Committees of the Board of Directors
Immediately prior to the time at which the registration statement of which this prospectus is a part is declared effective, our board of directors will establish an audit committee, a compensation committee and a nominating and corporate governance committee. Each committee member will be appointed by the board of directors and will serve until the election and qualification of his or her successor, or his or her earlier death, resignation or removal.
 
Audit Committee
 
Upon the listing of our common stock on The NASDAQ Global Market, we will have an audit committee that will have responsibility for, among other things:
  •   overseeing management’s maintenance of the reliability and integrity of our accounting policies and financial reporting and our disclosure practices;
  •   overseeing management’s establishment and maintenance of processes to assure that an adequate system of internal control is functioning;
  •   overseeing management’s establishment and maintenance of processes to assure our compliance with all applicable laws, regulations and corporate policies;
  •   reviewing our annual and quarterly financial statements prior to their filing and prior to the release of earnings; and
  •   reviewing the performance of the independent accountants and making decisions regarding the appointment or termination of the independent accountants and considering and approving any non-audit services proposed to be performed by the independent accountants.
 
We expect that     ,     and     will serve on the audit committee upon the listing of our stock on The NASDAQ Global Market, with      serving as the chair of the audit committee. Our board of directors has affirmatively determined that each of Messrs.     ,     and      are independent directors according to the rules and regulations of the SEC and The NASDAQ Stock Market.

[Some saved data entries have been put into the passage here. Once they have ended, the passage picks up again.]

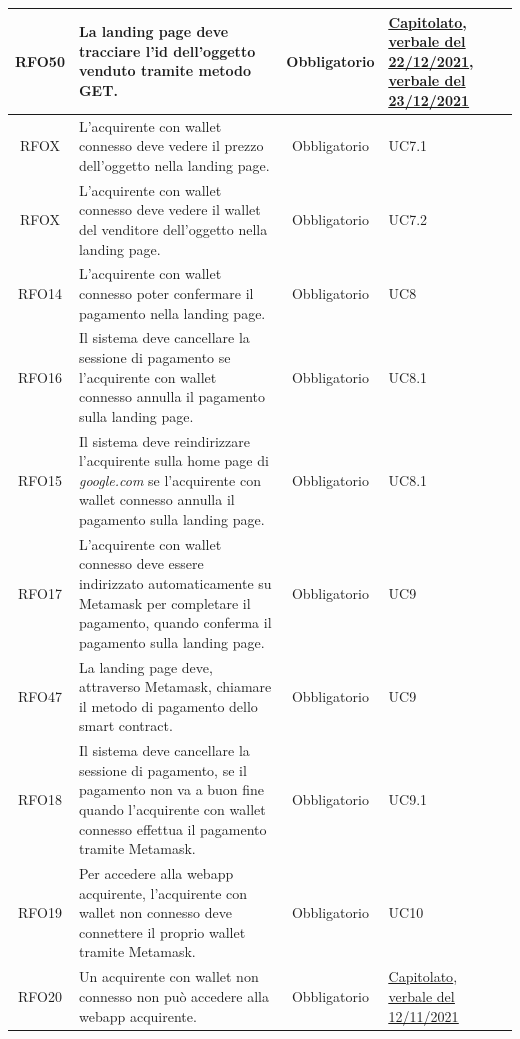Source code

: \documentclass[a4paper, 12pt]{article}
\begin{document}
\begin{longtable}{|c|p{7cm}|c|p{4cm}|}
\hline
RFO50 & La landing page deve tracciare l'id dell'oggetto venduto tramite metodo GET. & Obbligatorio & \underline{\href{https://www.math.unipd.it/~tullio/IS-1/2021/Progetto/C2.pdf}{Capitolato}}, \underline{\href{https://github.com/iota97/WinningSoftwareSolution/blob/main/public/esterni/verbali/2021_12_22_E.pdf}{verbale del 22/12/2021}}, \underline{\href{https://github.com/iota97/WinningSoftwareSolution/blob/main/public/interni/verbali/2021_12_23_I.pdf}{verbale del 23/12/2021}} \\
\hline
RFOX & L'acquirente con wallet connesso deve vedere il prezzo dell'oggetto nella landing page. & Obbligatorio & UC7.1 \\
\hline
RFOX & L'acquirente con wallet connesso deve vedere il wallet del venditore dell'oggetto nella landing page. & Obbligatorio & UC7.2 \\
\hline
RFO14 & L'acquirente con wallet connesso poter confermare il pagamento nella landing page. & Obbligatorio & UC8 \\
\hline
RFO16 & Il sistema deve cancellare la sessione di pagamento se l'acquirente con wallet connesso annulla il pagamento sulla landing page. & Obbligatorio & UC8.1 \\
\hline
RFO15 & Il sistema deve reindirizzare l'acquirente sulla home page di \textit{google.com} se l'acquirente con wallet connesso annulla il pagamento sulla landing page. & Obbligatorio & UC8.1 \\
\hline
RFO17 & L'acquirente con wallet connesso deve essere indirizzato automaticamente su Metamask per completare il pagamento, quando conferma il pagamento sulla landing page. & Obbligatorio & UC9 \\
\hline
RFO47 & La landing page deve, attraverso Metamask, chiamare il metodo di pagamento dello smart contract. & Obbligatorio & UC9 \\
\hline
RFO18 & Il sistema deve cancellare la sessione di pagamento, se il pagamento non va a buon fine quando l'acquirente con wallet connesso effettua il pagamento tramite Metamask. & Obbligatorio & UC9.1 \\
\hline
RFO19 & Per accedere alla webapp acquirente, l'acquirente con wallet non connesso deve connettere il proprio wallet tramite Metamask. & Obbligatorio & UC10 \\
\hline
RFO20 & Un acquirente con wallet non connesso non può accedere alla webapp acquirente. & Obbligatorio & \underline{\href{https://www.math.unipd.it/~tullio/IS-1/2021/Progetto/C2.pdf}{Capitolato}}, \underline{\href{https://github.com/iota97/WinningSoftwareSolution/blob/main/public/interni/verbali/2021_11_12_I.pdf}{verbale del 12/11/2021}} \\

\end{longtable}
\end{document}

In addition, we believe Mr. Austin will qualify as an “audit committee financial expert,” as such term is defined in the rules and regulations of the SEC. The audit committee will have the power to investigate any matter brought to its attention within the scope of its duties and to retain counsel for this purpose where appropriate.
 
Our board of directors will adopt a written charter for our audit committee, which will be available on our corporate website at http://www.chefswarehouse.com upon completion of this offering.
 
Compensation Committee
 
Upon the listing of our common stock on The NASDAQ Global Market, we will have a compensation committee that will have responsibility for, among other things:
  •   reviewing our compensation practices and policies, including equity benefit plans and incentive compensation;
  •   reviewing key employee compensation policies;
  •   monitoring performance and compensation of our employee-directors, officers and other key employees; and
  •   preparing recommendations and periodic reports to the board of directors concerning these matters.
 
We expect that     ,     and           will serve on the compensation committee upon the listing of our stock on The NASDAQ Global Market, with           serving as the chair of the compensation committee. Our board of directors has affirmatively determined that each of Messrs.     ,     and           are independent directors according to the rules and regulations of the SEC and The NASDAQ Stock Market.
 
Our board of directors will adopt a written charter for our compensation committee, which will be available on our corporate website at http://www.chefswarehouse.com upon completion of this offering.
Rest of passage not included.